Classically, the gross description of a carcinoid is a vascular-appearing mass with a smooth surface and pink or yellow color, but this is seen more often with TCs than ACs. Under a light microscope, carcinoids have small nuclei, few nucleoli, and ample cytoplasm. They classically stain with silver, although chromogranin, synaptophysin, and neuron-specific enolase are commonly used today to identify neuroendocrine tumors. Using an electron microscope, neurosecretory granules, which contain biogenic amines, are diagnostic.
TCs and ACs are differentiated from one another by the presence of necrosis and the amount of mitoses per high-power field (Table 1). LCNECs and SCLCs both have high mitotic rates and large amounts of necrosis, but can be differentiated based on light microscopy, with LCNECs having cytologic features similar to NSCLCs. LCNECs can be differentiated from NSCLC either by the presence of neurosecretory granules on electron microscopy, or by positive staining of neuroendocrine markers.
Up to 24% of TCs and 7% of ACs are asymptomatic, with their detection only coming at autopsy. Among the rest of neuroendocrine tumors, local symptoms are the common presenting symptoms, including dyspnea, chest discomfort, unilateral wheezing, bronchial obstruction, hemoptysis, cough, or recurrent pulmonary infections.
Pulmonary carcinoids commonly arise from the lobar bronchi (55%) or segmental bronchi (32%), and less commonly, the mainstem bronchi (13%). The right lung is involved in 60% of cases, and the middle and lower lobes may be involved more often than the upper lobe.

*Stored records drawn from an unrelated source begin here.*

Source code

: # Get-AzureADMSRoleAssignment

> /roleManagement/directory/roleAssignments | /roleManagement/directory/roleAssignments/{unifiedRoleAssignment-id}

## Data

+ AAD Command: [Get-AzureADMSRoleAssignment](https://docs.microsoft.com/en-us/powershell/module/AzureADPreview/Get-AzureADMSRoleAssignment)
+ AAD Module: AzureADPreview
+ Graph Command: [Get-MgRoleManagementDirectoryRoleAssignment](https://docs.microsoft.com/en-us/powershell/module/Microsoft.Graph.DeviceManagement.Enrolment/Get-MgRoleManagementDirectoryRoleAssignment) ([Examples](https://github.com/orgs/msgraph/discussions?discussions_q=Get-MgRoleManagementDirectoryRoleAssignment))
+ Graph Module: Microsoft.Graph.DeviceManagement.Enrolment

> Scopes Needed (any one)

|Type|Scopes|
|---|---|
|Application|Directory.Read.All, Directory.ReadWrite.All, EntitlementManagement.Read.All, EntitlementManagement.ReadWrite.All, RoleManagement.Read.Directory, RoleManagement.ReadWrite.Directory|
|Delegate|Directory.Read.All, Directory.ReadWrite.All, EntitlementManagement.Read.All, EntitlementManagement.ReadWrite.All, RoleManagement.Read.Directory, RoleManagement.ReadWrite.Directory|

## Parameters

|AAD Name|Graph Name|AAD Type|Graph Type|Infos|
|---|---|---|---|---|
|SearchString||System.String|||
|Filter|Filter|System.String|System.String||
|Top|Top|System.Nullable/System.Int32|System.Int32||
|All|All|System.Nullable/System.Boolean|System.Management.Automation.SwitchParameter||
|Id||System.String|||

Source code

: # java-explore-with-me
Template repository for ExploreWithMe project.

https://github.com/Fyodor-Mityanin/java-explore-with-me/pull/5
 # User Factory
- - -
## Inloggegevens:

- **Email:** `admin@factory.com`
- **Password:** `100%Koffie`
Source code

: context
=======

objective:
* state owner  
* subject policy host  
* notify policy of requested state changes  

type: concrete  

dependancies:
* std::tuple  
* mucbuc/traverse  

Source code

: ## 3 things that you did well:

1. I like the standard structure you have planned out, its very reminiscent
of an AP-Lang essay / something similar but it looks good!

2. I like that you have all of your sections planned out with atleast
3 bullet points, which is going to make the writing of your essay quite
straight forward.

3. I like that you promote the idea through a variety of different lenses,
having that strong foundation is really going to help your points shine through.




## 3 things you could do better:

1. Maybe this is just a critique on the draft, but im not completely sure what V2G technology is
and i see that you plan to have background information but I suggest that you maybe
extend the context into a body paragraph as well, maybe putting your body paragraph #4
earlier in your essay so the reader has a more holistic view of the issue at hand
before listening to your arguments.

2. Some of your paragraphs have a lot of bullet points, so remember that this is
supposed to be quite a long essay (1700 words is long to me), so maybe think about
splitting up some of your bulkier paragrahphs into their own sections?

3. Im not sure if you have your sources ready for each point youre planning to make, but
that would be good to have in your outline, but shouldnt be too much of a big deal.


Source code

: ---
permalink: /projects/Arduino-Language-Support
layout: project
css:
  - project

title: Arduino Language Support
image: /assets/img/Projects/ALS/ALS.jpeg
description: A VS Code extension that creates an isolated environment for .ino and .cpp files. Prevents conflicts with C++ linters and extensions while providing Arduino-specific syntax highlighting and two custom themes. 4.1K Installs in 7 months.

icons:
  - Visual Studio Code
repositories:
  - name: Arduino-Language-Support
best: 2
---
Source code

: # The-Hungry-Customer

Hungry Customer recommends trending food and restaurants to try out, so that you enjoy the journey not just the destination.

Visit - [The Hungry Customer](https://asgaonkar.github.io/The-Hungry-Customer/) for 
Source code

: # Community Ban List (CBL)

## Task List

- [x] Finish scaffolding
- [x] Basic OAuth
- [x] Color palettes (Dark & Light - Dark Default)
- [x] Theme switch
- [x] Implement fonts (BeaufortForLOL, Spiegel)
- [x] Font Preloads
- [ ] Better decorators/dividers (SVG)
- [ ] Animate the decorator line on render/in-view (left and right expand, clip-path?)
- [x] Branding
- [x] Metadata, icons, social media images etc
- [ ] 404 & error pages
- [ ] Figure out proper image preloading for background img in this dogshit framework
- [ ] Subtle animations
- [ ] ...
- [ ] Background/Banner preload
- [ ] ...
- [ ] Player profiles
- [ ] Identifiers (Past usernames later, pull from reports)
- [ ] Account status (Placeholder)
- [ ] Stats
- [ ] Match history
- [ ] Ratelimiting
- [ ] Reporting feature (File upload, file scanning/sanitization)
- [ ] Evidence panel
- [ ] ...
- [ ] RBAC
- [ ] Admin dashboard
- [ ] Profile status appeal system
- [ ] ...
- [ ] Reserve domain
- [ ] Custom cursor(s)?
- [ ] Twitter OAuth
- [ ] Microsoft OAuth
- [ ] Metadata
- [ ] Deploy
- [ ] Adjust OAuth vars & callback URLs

Symptomatic clinical syndromes from the production of functional hormones are rare with primary bronchial neuroendocrine tumors, even in those staining positive for bioactive amines. Carcinoid syndrome is found in 1% of patients and is associated with the presence of liver metastases. It is most often caused by the secretion of serotonin, and the classic clinical manifestations include diarrhea, flushing, and palpitations. Less common sequelae include heart dysfunction and coronary valve fibrosis. Rarely, surgical manipulation can cause pulmonary edema or vasomotor collapse, the so-called carcinoid crisis. ACTH production is found in 1% of cases, resulting in Cushing's syndrome, which is clinically manifested by weakness, hypertension, glucose intolerance, hypokalemia, alkalosis, weight loss, anemia, and hyperpigmentation. Growth hormone-releasing factor causing acromegaly has also been rarely described in cases of pulmonary carcinoid tumor.